The records:
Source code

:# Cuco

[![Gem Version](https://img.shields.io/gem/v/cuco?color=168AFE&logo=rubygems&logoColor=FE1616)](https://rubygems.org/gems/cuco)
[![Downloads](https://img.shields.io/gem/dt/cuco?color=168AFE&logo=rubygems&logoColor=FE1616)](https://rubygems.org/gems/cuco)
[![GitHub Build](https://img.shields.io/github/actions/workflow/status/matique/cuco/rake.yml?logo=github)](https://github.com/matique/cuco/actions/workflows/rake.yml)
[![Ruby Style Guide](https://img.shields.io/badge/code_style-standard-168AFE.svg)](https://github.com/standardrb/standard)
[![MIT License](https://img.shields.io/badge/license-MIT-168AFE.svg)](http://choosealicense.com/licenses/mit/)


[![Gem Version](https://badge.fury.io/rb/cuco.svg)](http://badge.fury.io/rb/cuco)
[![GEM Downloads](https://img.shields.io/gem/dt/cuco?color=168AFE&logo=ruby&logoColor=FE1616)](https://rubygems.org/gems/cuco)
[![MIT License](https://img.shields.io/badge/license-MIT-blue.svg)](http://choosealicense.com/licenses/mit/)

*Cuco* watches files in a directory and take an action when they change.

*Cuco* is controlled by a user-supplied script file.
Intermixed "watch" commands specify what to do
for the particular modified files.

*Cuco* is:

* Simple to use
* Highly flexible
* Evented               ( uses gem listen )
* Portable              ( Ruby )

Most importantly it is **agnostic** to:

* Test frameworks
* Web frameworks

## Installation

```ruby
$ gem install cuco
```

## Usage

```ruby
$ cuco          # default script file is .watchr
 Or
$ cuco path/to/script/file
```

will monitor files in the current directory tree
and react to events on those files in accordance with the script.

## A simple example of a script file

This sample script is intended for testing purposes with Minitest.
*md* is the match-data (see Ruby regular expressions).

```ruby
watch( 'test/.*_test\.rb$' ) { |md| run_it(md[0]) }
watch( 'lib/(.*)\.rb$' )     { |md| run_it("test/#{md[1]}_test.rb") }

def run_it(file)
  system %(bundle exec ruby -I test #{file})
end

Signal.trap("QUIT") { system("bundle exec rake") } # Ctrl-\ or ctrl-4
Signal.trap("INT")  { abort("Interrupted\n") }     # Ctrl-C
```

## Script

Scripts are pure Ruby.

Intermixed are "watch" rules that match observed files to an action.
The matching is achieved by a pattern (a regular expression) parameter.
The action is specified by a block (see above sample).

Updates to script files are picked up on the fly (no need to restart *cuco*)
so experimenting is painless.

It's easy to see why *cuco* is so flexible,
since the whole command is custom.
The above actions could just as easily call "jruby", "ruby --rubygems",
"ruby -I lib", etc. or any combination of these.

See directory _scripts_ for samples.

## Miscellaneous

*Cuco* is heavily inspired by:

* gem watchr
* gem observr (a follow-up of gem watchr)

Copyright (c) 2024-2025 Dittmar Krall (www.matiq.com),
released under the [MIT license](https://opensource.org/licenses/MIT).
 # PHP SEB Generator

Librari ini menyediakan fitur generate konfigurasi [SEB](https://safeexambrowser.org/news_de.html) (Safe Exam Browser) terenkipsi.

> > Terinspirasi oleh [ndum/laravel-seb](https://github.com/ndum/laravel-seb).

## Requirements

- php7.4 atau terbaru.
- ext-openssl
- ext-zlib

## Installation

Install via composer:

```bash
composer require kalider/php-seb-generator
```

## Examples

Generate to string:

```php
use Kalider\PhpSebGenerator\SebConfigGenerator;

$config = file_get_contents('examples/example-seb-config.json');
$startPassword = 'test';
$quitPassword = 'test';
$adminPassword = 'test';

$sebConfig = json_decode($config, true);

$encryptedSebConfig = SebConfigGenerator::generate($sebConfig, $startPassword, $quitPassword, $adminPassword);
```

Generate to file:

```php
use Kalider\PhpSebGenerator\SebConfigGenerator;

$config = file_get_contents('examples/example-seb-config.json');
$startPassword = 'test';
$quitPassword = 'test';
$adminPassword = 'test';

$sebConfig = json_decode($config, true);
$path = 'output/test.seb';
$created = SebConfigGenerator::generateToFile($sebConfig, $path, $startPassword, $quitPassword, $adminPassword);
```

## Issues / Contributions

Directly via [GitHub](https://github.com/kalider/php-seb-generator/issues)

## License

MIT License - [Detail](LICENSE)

Problem to work on: The complete listing is needed again, with each line reproduced exactly.

Result for this task:
Source code

:# Cuco

[![Gem Version](https://img.shields.io/gem/v/cuco?color=168AFE&logo=rubygems&logoColor=FE1616)](https://rubygems.org/gems/cuco)
[![Downloads](https://img.shields.io/gem/dt/cuco?color=168AFE&logo=rubygems&logoColor=FE1616)](https://rubygems.org/gems/cuco)
[![GitHub Build](https://img.shields.io/github/actions/workflow/status/matique/cuco/rake.yml?logo=github)](https://github.com/matique/cuco/actions/workflows/rake.yml)
[![Ruby Style Guide](https://img.shields.io/badge/code_style-standard-168AFE.svg)](https://github.com/standardrb/standard)
[![MIT License](https://img.shields.io/badge/license-MIT-168AFE.svg)](http://choosealicense.com/licenses/mit/)


[![Gem Version](https://badge.fury.io/rb/cuco.svg)](http://badge.fury.io/rb/cuco)
[![GEM Downloads](https://img.shields.io/gem/dt/cuco?color=168AFE&logo=ruby&logoColor=FE1616)](https://rubygems.org/gems/cuco)
[![MIT License](https://img.shields.io/badge/license-MIT-blue.svg)](http://choosealicense.com/licenses/mit/)

*Cuco* watches files in a directory and take an action when they change.

*Cuco* is controlled by a user-supplied script file.
Intermixed "watch" commands specify what to do
for the particular modified files.

*Cuco* is:

* Simple to use
* Highly flexible
* Evented               ( uses gem listen )
* Portable              ( Ruby )

Most importantly it is **agnostic** to:

* Test frameworks
* Web frameworks

## Installation

```ruby
$ gem install cuco
```

## Usage

```ruby
$ cuco          # default script file is .watchr
 Or
$ cuco path/to/script/file
```

will monitor files in the current directory tree
and react to events on those files in accordance with the script.

## A simple example of a script file

This sample script is intended for testing purposes with Minitest.
*md* is the match-data (see Ruby regular expressions).

```ruby
watch( 'test/.*_test\.rb$' ) { |md| run_it(md[0]) }
watch( 'lib/(.*)\.rb$' )     { |md| run_it("test/#{md[1]}_test.rb") }

def run_it(file)
  system %(bundle exec ruby -I test #{file})
end

Signal.trap("QUIT") { system("bundle exec rake") } # Ctrl-\ or ctrl-4
Signal.trap("INT")  { abort("Interrupted\n") }     # Ctrl-C
```

## Script

Scripts are pure Ruby.

Intermixed are "watch" rules that match observed files to an action.
The matching is achieved by a pattern (a regular expression) parameter.
The action is specified by a block (see above sample).

Updates to script files are picked up on the fly (no need to restart *cuco*)
so experimenting is painless.

It's easy to see why *cuco* is so flexible,
since the whole command is custom.
The above actions could just as easily call "jruby", "ruby --rubygems",
"ruby -I lib", etc. or any combination of these.

See directory _scripts_ for samples.

## Miscellaneous

*Cuco* is heavily inspired by:

* gem watchr
* gem observr (a follow-up of gem watchr)

Copyright (c) 2024-2025 Dittmar Krall (www.matiq.com),
released under the [MIT license](https://opensource.org/licenses/MIT).
 # PHP SEB Generator

Librari ini menyediakan fitur generate konfigurasi [SEB](https://safeexambrowser.org/news_de.html) (Safe Exam Browser) terenkipsi.

> > Terinspirasi oleh [ndum/laravel-seb](https://github.com/ndum/laravel-seb).

## Requirements

- php7.4 atau terbaru.
- ext-openssl
- ext-zlib

## Installation

Install via composer:

```bash
composer require kalider/php-seb-generator
```

## Examples

Generate to string:

```php
use Kalider\PhpSebGenerator\SebConfigGenerator;

$config = file_get_contents('examples/example-seb-config.json');
$startPassword = 'test';
$quitPassword = 'test';
$adminPassword = 'test';

$sebConfig = json_decode($config, true);

$encryptedSebConfig = SebConfigGenerator::generate($sebConfig, $startPassword, $quitPassword, $adminPassword);
```

Generate to file:

```php
use Kalider\PhpSebGenerator\SebConfigGenerator;

$config = file_get_contents('examples/example-seb-config.json');
$startPassword = 'test';
$quitPassword = 'test';
$adminPassword = 'test';

$sebConfig = json_decode($config, true);
$path = 'output/test.seb';
$created = SebConfigGenerator::generateToFile($sebConfig, $path, $startPassword, $quitPassword, $adminPassword);
```

## Issues / Contributions

Directly via [GitHub](https://github.com/kalider/php-seb-generator/issues)

## License

MIT License - [Detail](LICENSE)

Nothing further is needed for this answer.